[TASK DIRECTIONS] Your answer must be an exact copy of the listing, with the images left out.

[INFORMATION SUPPLIED]
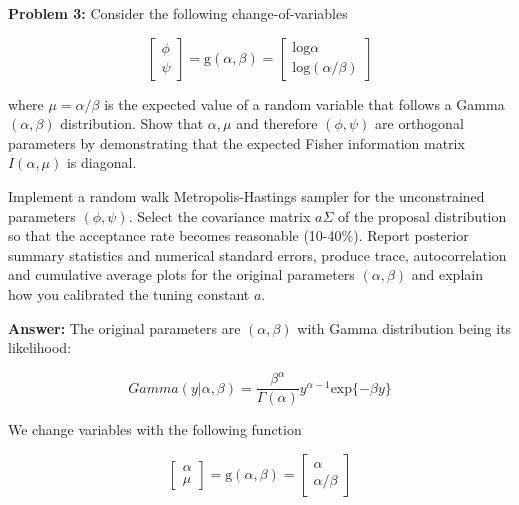 \documentclass[12pt]{article}
\begin{document}
\vspace{10mm}

\textbf{Problem 3:} Consider the following change-of-variables 

\begin{equation*}
\begin{bmatrix}
\phi \\ 
\psi
\end{bmatrix} = \text{g}(\alpha, \beta) = 
\begin{bmatrix} 
\text{log} \alpha \\
\text{log}(\alpha / \beta)
\end{bmatrix}
\end{equation*}

where $\mu = \alpha / \beta$ is the expected value of a random variable that follows a Gamma $(\alpha, \beta)$ distribution. Show that $\alpha, \mu$ and therefore $(\phi, \psi)$ are orthogonal parameters by demonstrating that the expected Fisher information matrix $I(\alpha, \mu)$ is diagonal.

Implement a random walk Metropolis-Hastings sampler for the unconstrained parameters $(\phi, \psi)$. Select the covariance matrix $a\Sigma$ of the proposal distribution so that the acceptance rate becomes reasonable (10-40\%). Report posterior summary statistics and numerical standard errors, produce trace, autocorrelation and cumulative average plots for the original parameters $(\alpha, \beta)$ and explain how you calibrated the tuning constant $a$.

\vspace{5mm}

\textbf{Answer:} The original parameters are $(\alpha,\beta)$ with Gamma distribution being its likelihood:

\begin{equation*}
Gamma(y|\alpha,\beta) = \frac{\beta^{\alpha}}{\Gamma(\alpha)}y^{\alpha-1}\text{exp}\{ -\beta y \}
\end{equation*}

We change variables with the following function 

\begin{equation}
\begin{bmatrix}
\alpha \\ 
\mu
\end{bmatrix} = \text{g}(\alpha, \beta) = 
\begin{bmatrix} 
\alpha \\
\alpha / \beta
\end{bmatrix}
\end{equation}
\end{document}
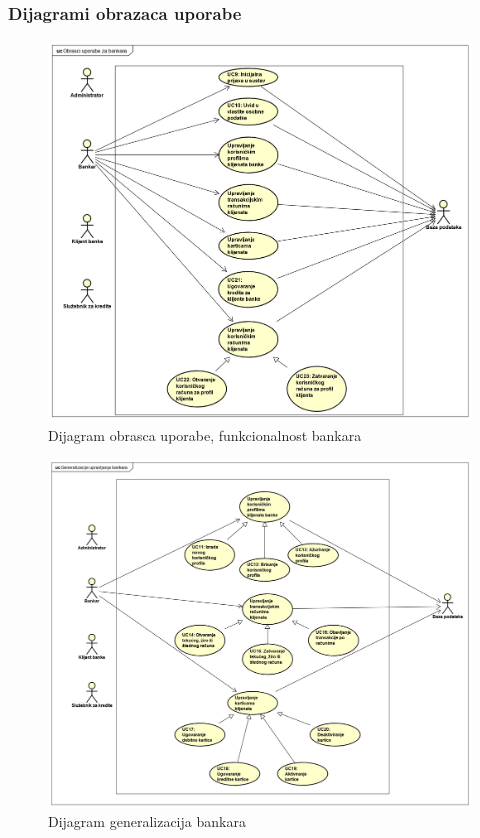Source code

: 	\eject
				
					
				\subsubsection{Dijagrami obrazaca uporabe}
					
				\begin{figure}[H]
					\includegraphics[scale=0.5]{slike/UseCase Diagram0Matija.PNG}
					\centering
					\caption{Dijagram obrasca uporabe, funkcionalnost bankara}
					\label{fig:ucd0Matija}
				\end{figure}
			
				\begin{figure}[H]
					\includegraphics[scale=0.4]{slike/UseCase Diagram1Matija.PNG}
					\centering
					\caption{Dijagram generalizacija bankara}
					\label{fig:ucd1Matija}
				\end{figure}
				\eject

[ANSWER TO THIS EXERCISE]
 \documentclass[12pt]{article}
\begin{document}
\vspace{10mm}

\textbf{Problem 3:} Consider the following change-of-variables 

\begin{equation*}
\begin{bmatrix}
\phi \\ 
\psi
\end{bmatrix} = \text{g}(\alpha, \beta) = 
\begin{bmatrix} 
\text{log} \alpha \\
\text{log}(\alpha / \beta)
\end{bmatrix}
\end{equation*}

where $\mu = \alpha / \beta$ is the expected value of a random variable that follows a Gamma $(\alpha, \beta)$ distribution. Show that $\alpha, \mu$ and therefore $(\phi, \psi)$ are orthogonal parameters by demonstrating that the expected Fisher information matrix $I(\alpha, \mu)$ is diagonal.

Implement a random walk Metropolis-Hastings sampler for the unconstrained parameters $(\phi, \psi)$. Select the covariance matrix $a\Sigma$ of the proposal distribution so that the acceptance rate becomes reasonable (10-40\%). Report posterior summary statistics and numerical standard errors, produce trace, autocorrelation and cumulative average plots for the original parameters $(\alpha, \beta)$ and explain how you calibrated the tuning constant $a$.

\vspace{5mm}

\textbf{Answer:} The original parameters are $(\alpha,\beta)$ with Gamma distribution being its likelihood:

\begin{equation*}
Gamma(y|\alpha,\beta) = \frac{\beta^{\alpha}}{\Gamma(\alpha)}y^{\alpha-1}\text{exp}\{ -\beta y \}
\end{equation*}

We change variables with the following function 

\begin{equation}
\begin{bmatrix}
\alpha \\ 
\mu
\end{bmatrix} = \text{g}(\alpha, \beta) = 
\begin{bmatrix} 
\alpha \\
\alpha / \beta
\end{bmatrix}
\end{equation}
\end{document}
Source code

: 	\eject
				
					
				\subsubsection{Dijagrami obrazaca uporabe}
					
				\begin{figure}[H]
					\includegraphics[scale=0.5]{slike/UseCase Diagram0Matija.PNG}
					\centering
					\caption{Dijagram obrasca uporabe, funkcionalnost bankara}
					\label{fig:ucd0Matija}
				\end{figure}
			
				\begin{figure}[H]
					\includegraphics[scale=0.4]{slike/UseCase Diagram1Matija.PNG}
					\centering
					\caption{Dijagram generalizacija bankara}
					\label{fig:ucd1Matija}
				\end{figure}
				\eject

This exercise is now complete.